Two youths from Chris Hani have made the district proud by making the cut in this year’s Mail and Guardian 200 Young South Africans last week.
Masonwabe Fuma, 27, from Komani gained recognition for his contribution to business and entrepreneurship as head of marketing and communications at the Africa Cooperatives Institute of South Africa, whose end goal is to become a co-operative university, something classified as a unique institution and the first of its kind in the country, established in 2017.
Meanwhile, Tarkastad-born Asa Smouse was recognised in the rural development projects section for her work through her NPO, Asa Smouse Ree-Volution.
The Africa Cooperatives Institute of South Africa is aimed at providing skills and training development for co-operative enterprises and non-profit organisations in South Africa and on the African continent. It is also the first institute of its kind in South Africa to focus on practical activities for co-operatives and non-profit sector organisations.
Fuma said: “I am humbled by these recognitions. Over the years I have dedicated my life to building sustainable communities and an economy that actually works for the majority of people. It says that I am on the right track in what I have set out to achieve. It also says that a young person from a small town such as Komani is capable of competing among the best across the world and come out tops.’’
Last year he was nominated in the same category, but only managed to be a finalist. Just days before learning about making selection with the M&G he scooped the Sunday World Top 100 Unsung Heroes as a result of his work in underprivileged communities and forming part of Africa’s development.

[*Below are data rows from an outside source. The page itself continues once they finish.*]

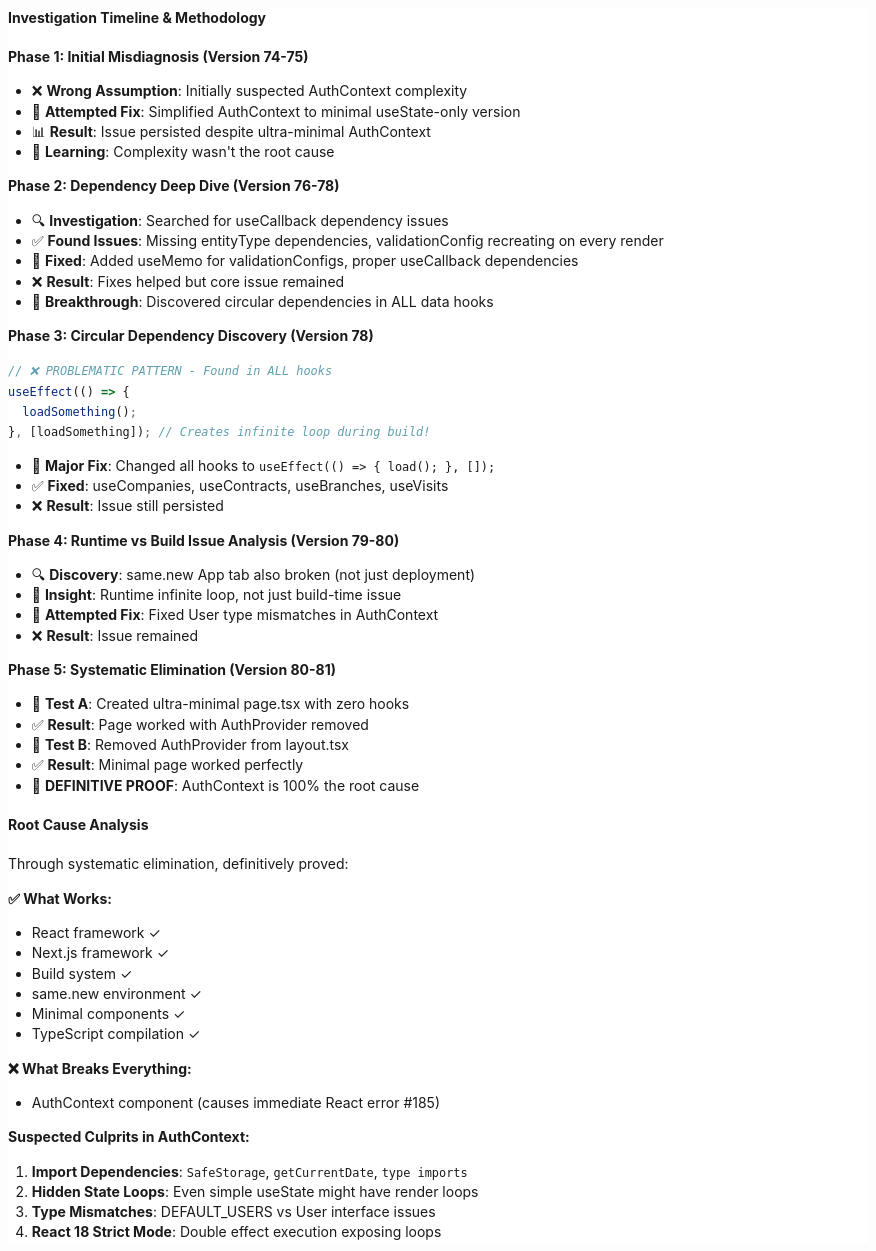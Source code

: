 #### **Investigation Timeline & Methodology**

**Phase 1: Initial Misdiagnosis (Version 74-75)**
- ❌ **Wrong Assumption**: Initially suspected AuthContext complexity
- 🔧 **Attempted Fix**: Simplified AuthContext to minimal useState-only version
- 📊 **Result**: Issue persisted despite ultra-minimal AuthContext
- 🎯 **Learning**: Complexity wasn't the root cause

**Phase 2: Dependency Deep Dive (Version 76-78)**
- 🔍 **Investigation**: Searched for useCallback dependency issues
- ✅ **Found Issues**: Missing entityType dependencies, validationConfig recreating on every render
- 🔧 **Fixed**: Added useMemo for validationConfigs, proper useCallback dependencies
- ❌ **Result**: Fixes helped but core issue remained
- 🎯 **Breakthrough**: Discovered circular dependencies in ALL data hooks

**Phase 3: Circular Dependency Discovery (Version 78)**
```typescript
// ❌ PROBLEMATIC PATTERN - Found in ALL hooks
useEffect(() => {
  loadSomething();
}, [loadSomething]); // Creates infinite loop during build!
```
- 🔧 **Major Fix**: Changed all hooks to `useEffect(() => { load(); }, []);`
- ✅ **Fixed**: useCompanies, useContracts, useBranches, useVisits
- ❌ **Result**: Issue still persisted

**Phase 4: Runtime vs Build Issue Analysis (Version 79-80)**
- 🔍 **Discovery**: same.new App tab also broken (not just deployment)
- 🎯 **Insight**: Runtime infinite loop, not just build-time issue
- 🔧 **Attempted Fix**: Fixed User type mismatches in AuthContext
- ❌ **Result**: Issue remained

**Phase 5: Systematic Elimination (Version 80-81)**
- 🧪 **Test A**: Created ultra-minimal page.tsx with zero hooks
- ✅ **Result**: Page worked with AuthProvider removed
- 🧪 **Test B**: Removed AuthProvider from layout.tsx
- ✅ **Result**: Minimal page worked perfectly
- 🎯 **DEFINITIVE PROOF**: AuthContext is 100% the root cause

#### **Root Cause Analysis**
Through systematic elimination, definitively proved:

**✅ What Works:**
- React framework ✓
- Next.js framework ✓
- Build system ✓
- same.new environment ✓
- Minimal components ✓
- TypeScript compilation ✓

**❌ What Breaks Everything:**
- AuthContext component (causes immediate React error #185)

**Suspected Culprits in AuthContext:**
1. **Import Dependencies**: `SafeStorage`, `getCurrentDate`, `type imports`
2. **Hidden State Loops**: Even simple useState might have render loops
3. **Type Mismatches**: DEFAULT_USERS vs User interface issues
4. **React 18 Strict Mode**: Double effect execution exposing loops
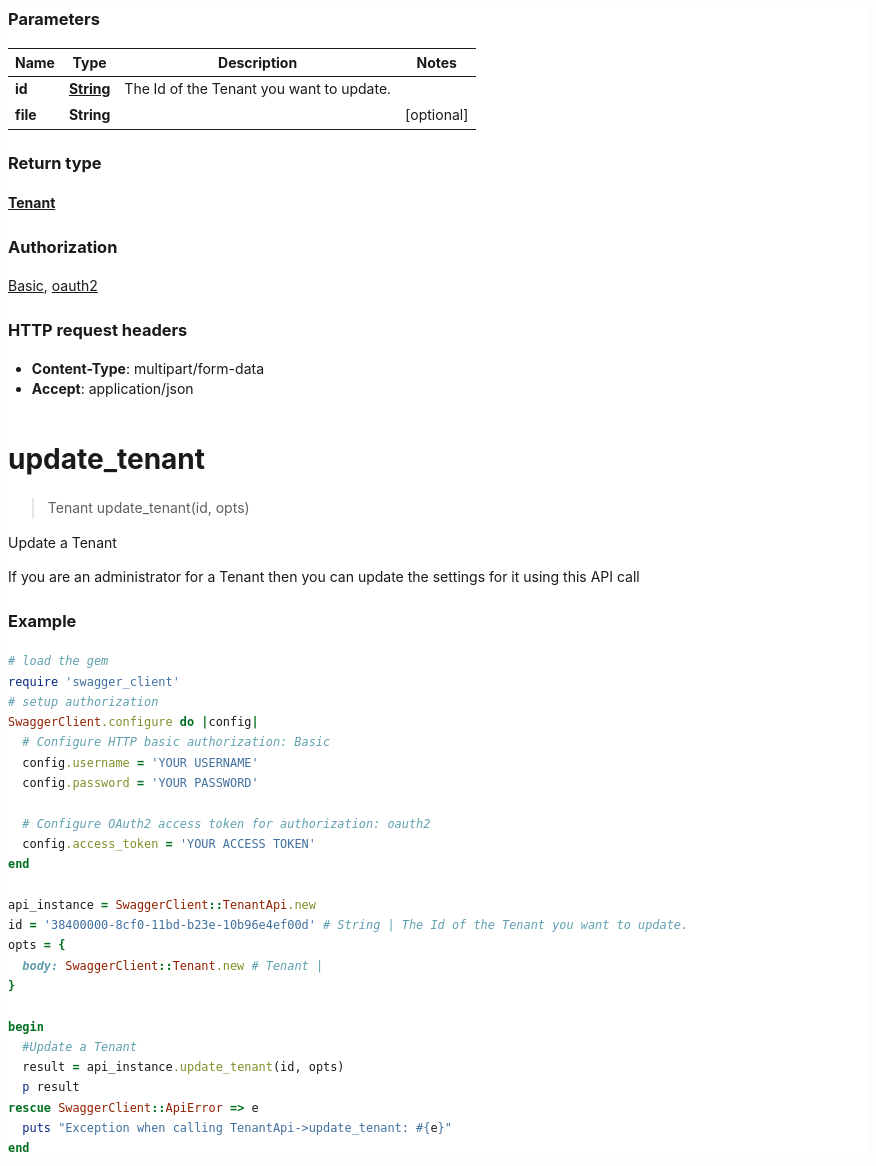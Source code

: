 ### Parameters

Name | Type | Description  | Notes
------------- | ------------- | ------------- | -------------
 **id** | [**String**](.md)| The Id of the Tenant you want to update. | 
 **file** | **String**|  | [optional] 

### Return type

[**Tenant**](Tenant.md)

### Authorization

[Basic](../README.md#Basic), [oauth2](../README.md#oauth2)

### HTTP request headers

 - **Content-Type**: multipart/form-data
 - **Accept**: application/json



# **update_tenant**
> Tenant update_tenant(id, opts)

Update a Tenant

If you are an administrator for a Tenant then you can update the settings for it using this API call

### Example
```ruby
# load the gem
require 'swagger_client'
# setup authorization
SwaggerClient.configure do |config|
  # Configure HTTP basic authorization: Basic
  config.username = 'YOUR USERNAME'
  config.password = 'YOUR PASSWORD'

  # Configure OAuth2 access token for authorization: oauth2
  config.access_token = 'YOUR ACCESS TOKEN'
end

api_instance = SwaggerClient::TenantApi.new
id = '38400000-8cf0-11bd-b23e-10b96e4ef00d' # String | The Id of the Tenant you want to update.
opts = { 
  body: SwaggerClient::Tenant.new # Tenant | 
}

begin
  #Update a Tenant
  result = api_instance.update_tenant(id, opts)
  p result
rescue SwaggerClient::ApiError => e
  puts "Exception when calling TenantApi->update_tenant: #{e}"
end
```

“South Africa is confronted by many challenges at the moment, from Covid-19 to social ills such as youth unemployment which is currently at a staggering 74%. Our mission is to shape spaces and build a country that actually works for its majority. Our role is to put pressing issues on the national agenda and be involved.’’
He urges people to take a stand by getting involved instead of bemoaning the state of the game.
Among other things, Fuma is also a global business speaker, entrepreneur and activist.
“I am the co-founder and executive chairman of Mentorship Foundation Africa, a youth platform that aims to create intergenerational dialogues among the youth of Africa on key pertinent issues. The organisation aims to foster mentorship and robust debates around youth social ills.’’
Thirty-one-year old Smouse offers free coaching, mentoring, job placements and tertiary funding to youth from disadvantaged backgrounds. Her organisation aims to fight domestic violence, child abuse, poverty and socio-economic inequalities.
“I offer free life coaching sessions to people in the low-end market in order for them to have access to a better quality of life. This spans from personal development to mindset coaching, accountability, small business coaching and career coaching,” she said.
Smouse also brings a wealth of experience from a stellar background in the corporate world. She was a board member of a Brussels-based Euronext-listed company by age 25 and a founder of a junior mining company that she ran for two years.
On making the list she said: “To whom much is given, much is required. I have been given a responsibility that I don’t take for granted. The list was a confirmation to me that when you choose purpose over popularity, all these other things fall into place!
“There are things that money cannot buy – the touching testimonies and the number of transformed lives happen to be some of them,” said Smouse.
Currently, she is also a resident life coach on Tuesdays and Wednesdays at Lukhanji FM and also a guest host on Vukani FM twice a month.